The closer it gets--the more of an inevitability it becomes--the more relaxed I feel. I get this sort of zen-like resignation. I'm packing next to nothing, and I know once I get through airport security, I'm going to feel like I've finally returned home. That warm narcotic-orgasmic-bracing relief of tension I didn't even know I'd been carrying.
It never, ever feels like that's going to happen before the fact, but I know from experience to have faith because that's always what happens.
Incidentally, this is why I only buy non-refundable plane tickets: because I know myself well enough to know that, if I allow myself an easy way out, I'll end up taking it. I have to trick myself, all the time--not only with traveling, but with more mundane things [like studying, exercising, working, errands, hygiene--anything requiring discipline, which is something I decidedly do not have a natural-occuring supply of.
Tricks...I have to leave myself no easy way out, or make things into a game, or make it so that I'd have someone to answer to should I back out--where I'd lose face or let someone down by doing so.
Some people seem to be easily self-motivated, or truly fearless.

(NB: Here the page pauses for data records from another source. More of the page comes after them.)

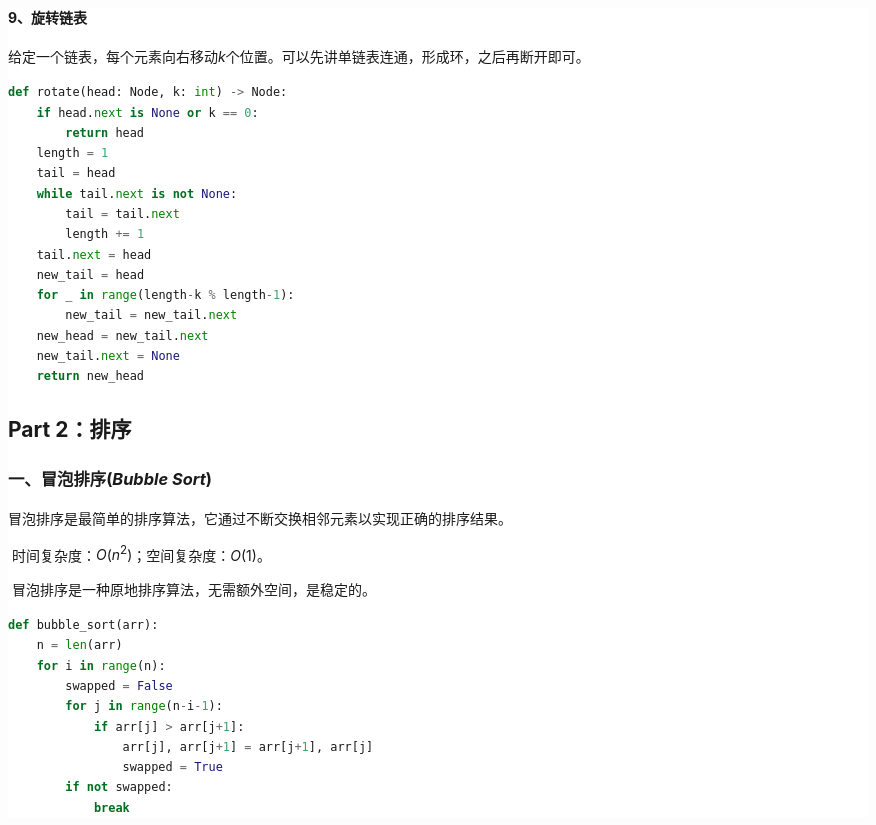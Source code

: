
 ```python

```



#### 9、旋转链表

给定一个链表，每个元素向右移动$k$个位置。可以先讲单链表连通，形成环，之后再断开即可。

```python
def rotate(head: Node, k: int) -> Node:
    if head.next is None or k == 0:
        return head
    length = 1
    tail = head
    while tail.next is not None:
        tail = tail.next
        length += 1
    tail.next = head
    new_tail = head
    for _ in range(length-k % length-1):
        new_tail = new_tail.next
    new_head = new_tail.next
    new_tail.next = None
    return new_head

```







## Part 2：排序

### 一、冒泡排序$(Bubble$ $Sort)$

​	冒泡排序是最简单的排序算法，它通过不断交换相邻元素以实现正确的排序结果。

​	时间复杂度：$O(n^2)$；空间复杂度：$O(1)$​​。

​	冒泡排序是一种原地排序算法，无需额外空间，是稳定的。

```python
def bubble_sort(arr):
    n = len(arr)
    for i in range(n):
        swapped = False
        for j in range(n-i-1):
            if arr[j] > arr[j+1]:
                arr[j], arr[j+1] = arr[j+1], arr[j]
                swapped = True
        if not swapped:
            break

```
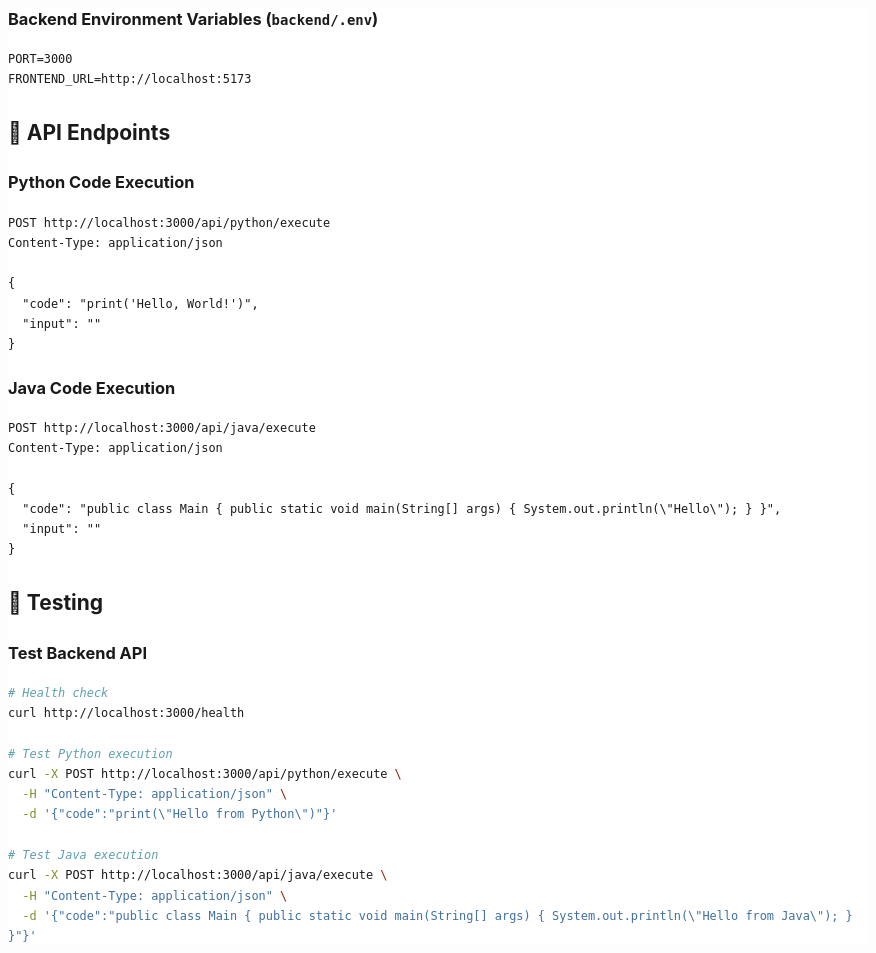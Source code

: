 ### Backend Environment Variables (`backend/.env`)

```env
PORT=3000
FRONTEND_URL=http://localhost:5173
```

## 📡 API Endpoints

### Python Code Execution
```
POST http://localhost:3000/api/python/execute
Content-Type: application/json

{
  "code": "print('Hello, World!')",
  "input": ""
}
```

### Java Code Execution
```
POST http://localhost:3000/api/java/execute
Content-Type: application/json

{
  "code": "public class Main { public static void main(String[] args) { System.out.println(\"Hello\"); } }",
  "input": ""
}
```

## 🧪 Testing

### Test Backend API

```bash
# Health check
curl http://localhost:3000/health

# Test Python execution
curl -X POST http://localhost:3000/api/python/execute \
  -H "Content-Type: application/json" \
  -d '{"code":"print(\"Hello from Python\")"}'

# Test Java execution
curl -X POST http://localhost:3000/api/java/execute \
  -H "Content-Type: application/json" \
  -d '{"code":"public class Main { public static void main(String[] args) { System.out.println(\"Hello from Java\"); } }"}'
```
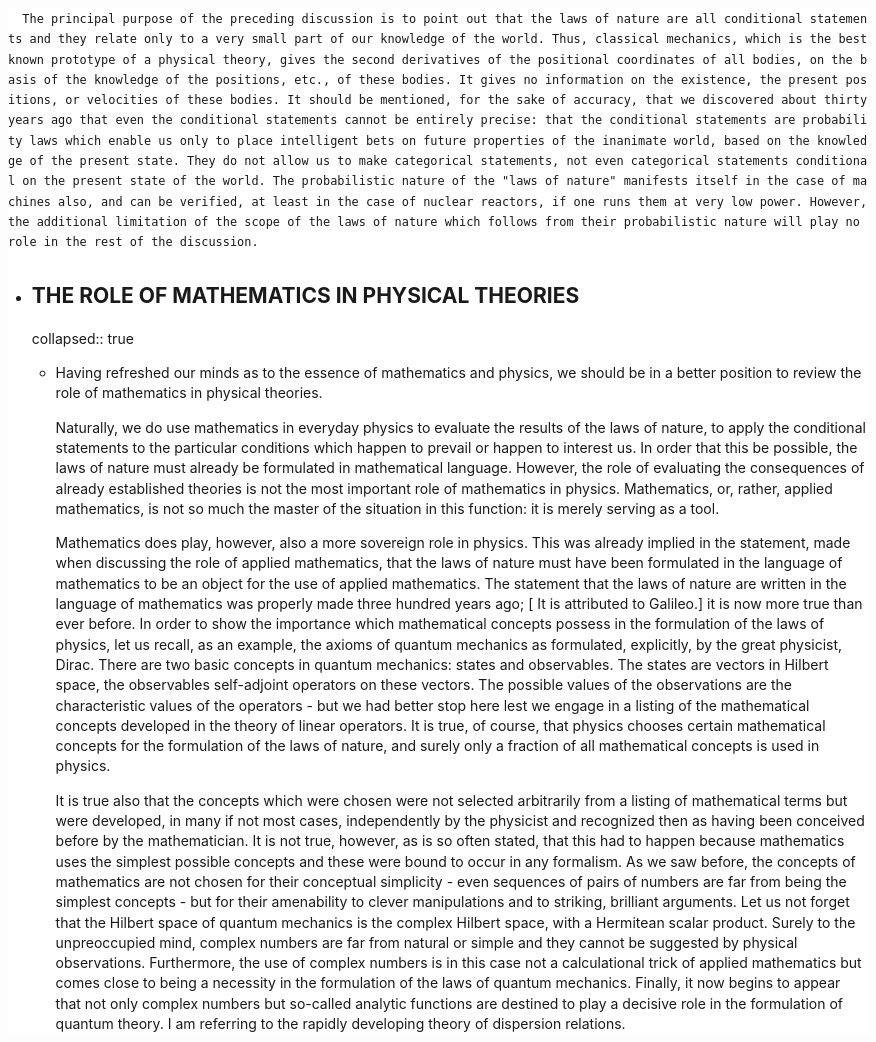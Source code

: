 	  The principal purpose of the preceding discussion is to point out that the laws of nature are all conditional statements and they relate only to a very small part of our knowledge of the world. Thus, classical mechanics, which is the best known prototype of a physical theory, gives the second derivatives of the positional coordinates of all bodies, on the basis of the knowledge of the positions, etc., of these bodies. It gives no information on the existence, the present positions, or velocities of these bodies. It should be mentioned, for the sake of accuracy, that we discovered about thirty years ago that even the conditional statements cannot be entirely precise: that the conditional statements are probability laws which enable us only to place intelligent bets on future properties of the inanimate world, based on the knowledge of the present state. They do not allow us to make categorical statements, not even categorical statements conditional on the present state of the world. The probabilistic nature of the "laws of nature" manifests itself in the case of machines also, and can be verified, at least in the case of nuclear reactors, if one runs them at very low power. However, the additional limitation of the scope of the laws of nature which follows from their probabilistic nature will play no role in the rest of the discussion.
- ## THE ROLE OF MATHEMATICS IN PHYSICAL THEORIES
  collapsed:: true
	- Having refreshed our minds as to the essence of mathematics and physics, we should be in a better position to review the role of mathematics in physical theories. 
	  
	  Naturally, we do use mathematics in everyday physics to evaluate the results of the laws of nature, to apply the conditional statements to the particular conditions which happen to prevail or happen to interest us. In order that this be possible, the laws of nature must already be formulated in mathematical language. However, the role of evaluating the consequences of already established theories is not the most important role of mathematics in physics. Mathematics, or, rather, applied mathematics, is not so much the master of the situation in this function: it is merely serving as a tool. 
	  
	  Mathematics does play, however, also a more sovereign role in physics. This was already implied in the statement, made when discussing the role of applied mathematics, that the laws of nature must have been formulated in the language of mathematics to be an object for the use of applied mathematics. The statement that the laws of nature are written in the language of mathematics was properly made three hundred years ago; [ It is attributed to Galileo.] it is now more true than ever before. In order to show the importance which mathematical concepts possess in the formulation of the laws of physics, let us recall, as an example, the axioms of quantum mechanics as formulated, explicitly, by the great physicist, Dirac. There are two basic concepts in quantum mechanics: states and observables. The states are vectors in Hilbert space, the observables self-adjoint operators on these vectors. The possible values of the observations are the characteristic values of the operators - but we had better stop here lest we engage in a listing of the mathematical concepts developed in the theory of linear operators. It is true, of course, that physics chooses certain mathematical concepts for the formulation of the laws of nature, and surely only a fraction of all mathematical concepts is used in physics. 
	  
	  It is true also that the concepts which were chosen were not selected arbitrarily from a listing of mathematical terms but were developed, in many if not most cases, independently by the physicist and recognized then as having been conceived before by the mathematician. It is not true, however, as is so often stated, that this had to happen because mathematics uses the simplest possible concepts and these were bound to occur in any formalism. As we saw before, the concepts of mathematics are not chosen for their conceptual simplicity - even sequences of pairs of numbers are far from being the simplest concepts - but for their amenability to clever manipulations and to striking, brilliant arguments. Let us not forget that the Hilbert space of quantum mechanics is the complex Hilbert space, with a Hermitean scalar product. Surely to the unpreoccupied mind, complex numbers are far from natural or simple and they cannot be suggested by physical observations. Furthermore, the use of complex numbers is in this case not a calculational trick of applied mathematics but comes close to being a necessity in the formulation of the laws of quantum mechanics. Finally, it now begins to appear that not only complex numbers but so-called analytic functions are destined to play a decisive role in the formulation of quantum theory. I am referring to the rapidly developing theory of dispersion relations. 
	  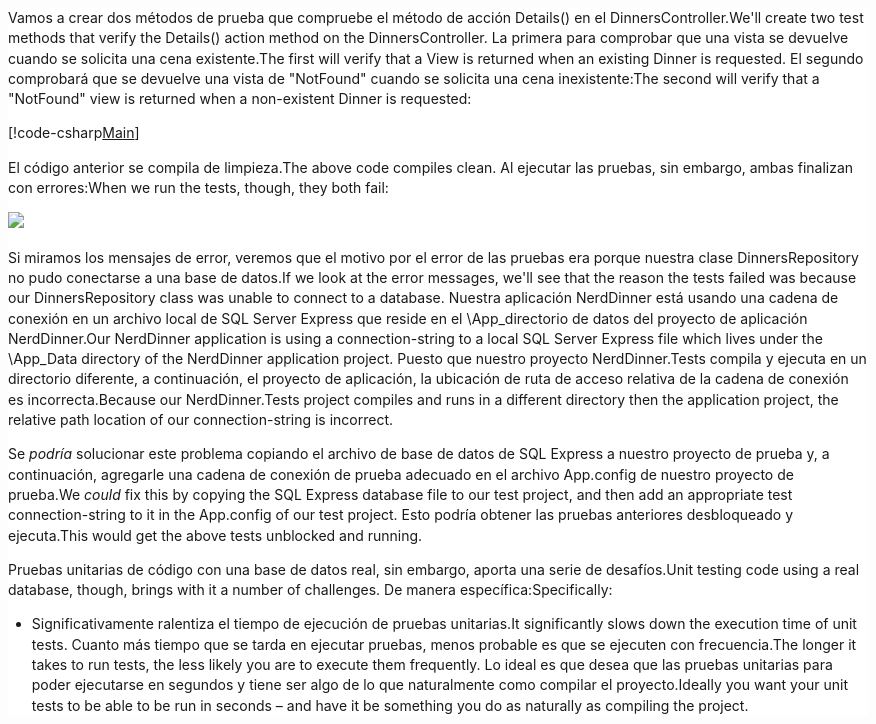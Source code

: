 <span data-ttu-id="2ad05-174">Vamos a crear dos métodos de prueba que compruebe el método de acción Details() en el DinnersController.</span><span class="sxs-lookup"><span data-stu-id="2ad05-174">We'll create two test methods that verify the Details() action method on the DinnersController.</span></span> <span data-ttu-id="2ad05-175">La primera para comprobar que una vista se devuelve cuando se solicita una cena existente.</span><span class="sxs-lookup"><span data-stu-id="2ad05-175">The first will verify that a View is returned when an existing Dinner is requested.</span></span> <span data-ttu-id="2ad05-176">El segundo comprobará que se devuelve una vista de "NotFound" cuando se solicita una cena inexistente:</span><span class="sxs-lookup"><span data-stu-id="2ad05-176">The second will verify that a "NotFound" view is returned when a non-existent Dinner is requested:</span></span>

[!code-csharp[Main](enable-automated-unit-testing/samples/sample3.cs)]

<span data-ttu-id="2ad05-177">El código anterior se compila de limpieza.</span><span class="sxs-lookup"><span data-stu-id="2ad05-177">The above code compiles clean.</span></span> <span data-ttu-id="2ad05-178">Al ejecutar las pruebas, sin embargo, ambas finalizan con errores:</span><span class="sxs-lookup"><span data-stu-id="2ad05-178">When we run the tests, though, they both fail:</span></span>

![](enable-automated-unit-testing/_static/image6.png)

<span data-ttu-id="2ad05-179">Si miramos los mensajes de error, veremos que el motivo por el error de las pruebas era porque nuestra clase DinnersRepository no pudo conectarse a una base de datos.</span><span class="sxs-lookup"><span data-stu-id="2ad05-179">If we look at the error messages, we'll see that the reason the tests failed was because our DinnersRepository class was unable to connect to a database.</span></span> <span data-ttu-id="2ad05-180">Nuestra aplicación NerdDinner está usando una cadena de conexión en un archivo local de SQL Server Express que reside en el \App\_directorio de datos del proyecto de aplicación NerdDinner.</span><span class="sxs-lookup"><span data-stu-id="2ad05-180">Our NerdDinner application is using a connection-string to a local SQL Server Express file which lives under the \App\_Data directory of the NerdDinner application project.</span></span> <span data-ttu-id="2ad05-181">Puesto que nuestro proyecto NerdDinner.Tests compila y ejecuta en un directorio diferente, a continuación, el proyecto de aplicación, la ubicación de ruta de acceso relativa de la cadena de conexión es incorrecta.</span><span class="sxs-lookup"><span data-stu-id="2ad05-181">Because our NerdDinner.Tests project compiles and runs in a different directory then the application project, the relative path location of our connection-string is incorrect.</span></span>

<span data-ttu-id="2ad05-182">Se *podría* solucionar este problema copiando el archivo de base de datos de SQL Express a nuestro proyecto de prueba y, a continuación, agregarle una cadena de conexión de prueba adecuado en el archivo App.config de nuestro proyecto de prueba.</span><span class="sxs-lookup"><span data-stu-id="2ad05-182">We *could* fix this by copying the SQL Express database file to our test project, and then add an appropriate test connection-string to it in the App.config of our test project.</span></span> <span data-ttu-id="2ad05-183">Esto podría obtener las pruebas anteriores desbloqueado y ejecuta.</span><span class="sxs-lookup"><span data-stu-id="2ad05-183">This would get the above tests unblocked and running.</span></span>

<span data-ttu-id="2ad05-184">Pruebas unitarias de código con una base de datos real, sin embargo, aporta una serie de desafíos.</span><span class="sxs-lookup"><span data-stu-id="2ad05-184">Unit testing code using a real database, though, brings with it a number of challenges.</span></span> <span data-ttu-id="2ad05-185">De manera específica:</span><span class="sxs-lookup"><span data-stu-id="2ad05-185">Specifically:</span></span>

- <span data-ttu-id="2ad05-186">Significativamente ralentiza el tiempo de ejecución de pruebas unitarias.</span><span class="sxs-lookup"><span data-stu-id="2ad05-186">It significantly slows down the execution time of unit tests.</span></span> <span data-ttu-id="2ad05-187">Cuanto más tiempo que se tarda en ejecutar pruebas, menos probable es que se ejecuten con frecuencia.</span><span class="sxs-lookup"><span data-stu-id="2ad05-187">The longer it takes to run tests, the less likely you are to execute them frequently.</span></span> <span data-ttu-id="2ad05-188">Lo ideal es que desea que las pruebas unitarias para poder ejecutarse en segundos y tiene ser algo de lo que naturalmente como compilar el proyecto.</span><span class="sxs-lookup"><span data-stu-id="2ad05-188">Ideally you want your unit tests to be able to be run in seconds – and have it be something you do as naturally as compiling the project.</span></span>
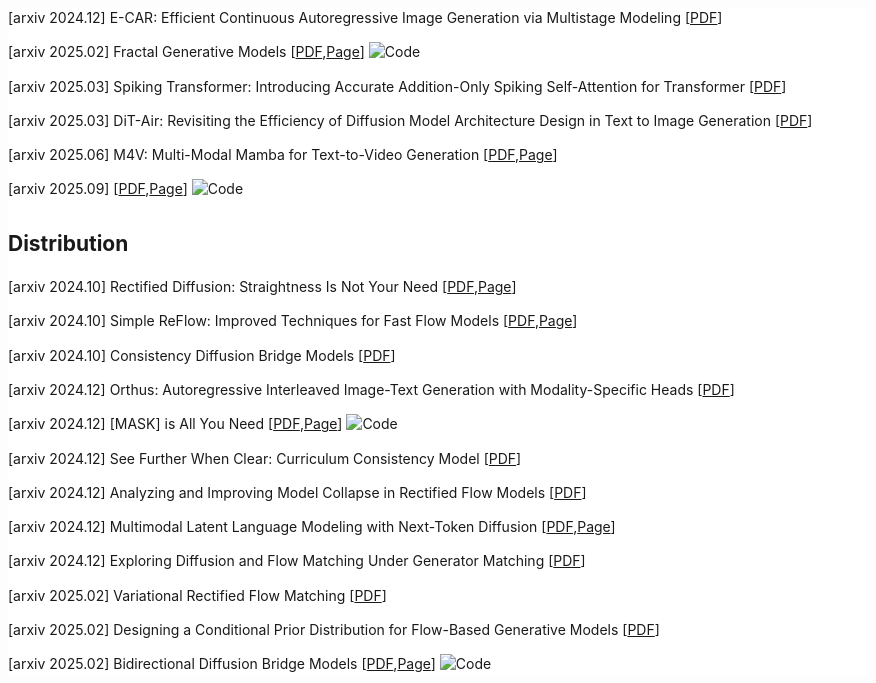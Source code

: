 [arxiv 2024.12] E-CAR: Efficient Continuous Autoregressive Image Generation via Multistage Modeling  [[PDF](https://arxiv.org/abs/2412.14170)]

[arxiv 2025.02]  Fractal Generative Models [[PDF](https://arxiv.org/pdf/2502.17437),[Page](https://github.com/LTH14/fractalgen)] ![Code](https://img.shields.io/github/stars/LTH14/fractalgen?style=social&label=Star)

[arxiv 2025.03] Spiking Transformer: Introducing Accurate Addition-Only Spiking Self-Attention for Transformer  [[PDF](https://arxiv.org/pdf/2503.00226)]

[arxiv 2025.03] DiT-Air: Revisiting the Efficiency of Diffusion Model Architecture Design in Text to Image Generation  [[PDF](https://arxiv.org/abs/2503.10618)]

[arxiv 2025.06] M4V: Multi-Modal Mamba for Text-to-Video Generation  [[PDF](https://arxiv.org/abs/xxx),[Page](https://huangjch526.github.io/M4V_project/)] 

[arxiv 2025.09]   [[PDF](),[Page]()] ![Code](https://img.shields.io/github/stars/xxx?style=social&label=Star)



## Distribution 

[arxiv 2024.10] Rectified Diffusion: Straightness Is Not Your Need  [[PDF](https://arxiv.org/abs/2410.07303),[Page](https://github.com/G-U-N/Rectified-Diffusion)]

[arxiv 2024.10] Simple ReFlow: Improved Techniques for Fast Flow Models  [[PDF](https://arxiv.org/abs/2410.07815),[Page]()]

[arxiv 2024.10] Consistency Diffusion Bridge Models  [[PDF](https://arxiv.org/abs/2410.22637)]

[arxiv 2024.12]  Orthus: Autoregressive Interleaved Image-Text Generation with Modality-Specific Heads [[PDF](https://arxiv.org/pdf/2412.00127)]

[arxiv 2024.12]  [MASK] is All You Need [[PDF](https://arxiv.org/abs/2412.06787),[Page](https://compvis.github.io/mask/)] ![Code](https://img.shields.io/github/stars/CompVis/mask?style=social&label=Star)

[arxiv 2024.12] See Further When Clear: Curriculum Consistency Model  [[PDF](https://arxiv.org/abs/2412.06295)]

[arxiv 2024.12]  Analyzing and Improving Model Collapse in Rectified Flow Models [[PDF](https://arxiv.org/abs/2412.08175)]

[arxiv 2024.12] Multimodal Latent Language Modeling with Next-Token Diffusion  [[PDF](https://arxiv.org/abs/2412.08635),[Page](https://aka.ms/GeneralAI)] 

[arxiv 2024.12] Exploring Diffusion and Flow Matching Under Generator Matching  [[PDF](https://arxiv.org/abs/2412.11024)]

[arxiv 2025.02] Variational Rectified Flow Matching  [[PDF](https://arxiv.org/pdf/2502.09616)]

[arxiv 2025.02]  Designing a Conditional Prior Distribution for Flow-Based Generative Models [[PDF](https://arxiv.org/pdf/2502.09611)]

[arxiv 2025.02]  Bidirectional Diffusion Bridge Models [[PDF](https://arxiv.org/abs/2502.09655),[Page](https://github.com/kvmduc/BDBM)] ![Code](https://img.shields.io/github/stars/kvmduc/BDBM?style=social&label=Star)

Lately people keep making the mistake of thinking I'm one of those people. Not even close. In truth, I am as lazy and cowardly as the next person. I just don't let my laziness and cowardice get the best of me--I corner myself until I have no choice but to act constructively.
Tonight, I sat on the roof of my old house with Alex. We were silent for a while.
"That's why we're going, though."
It's not just about questing for adventure because it's fun [though that's obviously a big part of it]. If I was actually fearless, and living exactly the way that I do, it'd be gratuitous. I'd just be wanking my ego, over and over, resulting in weak thrills, at best. There'd be no rush, no challenge, and most importantly, no growth.
I have no use for a stagnant life--even if that life appears on the outside to be rife with extreme sports and strange encounters. Nothing disturbs me more than meeting someone with a life that appears full and rich and surreal, only to find that they've become desensitized and adopt a too-cool-for-school attitude towards everything in the entire world--that is, towards their own existence. It disgusts me, even. They do all this cool shit, meet all these people, but have nothing to live for: philosophical zombies in glamorous packaging.
A couple days ago a girl asked me, "Why Thailand?"
"Well, not just Thailand. Not sure where else I might be going from there."
"Yeah, but why Thailand, in particular? As your first stop."
"Because it was cheaper than New Zealand, and more of a departure from what I know."
"That doesn't answer my question, though."
Thailand's got nothing to do with this trip, really.
The ultimate reason I'm going is unknown to me, of course: if I already knew my reason for going on this trip, then I wouldn't need to bother going.
More generally, the reason I do what I do is because I'm not a philosophical zombie yet, and this trip is just one of succession self-vaccinations against becoming one.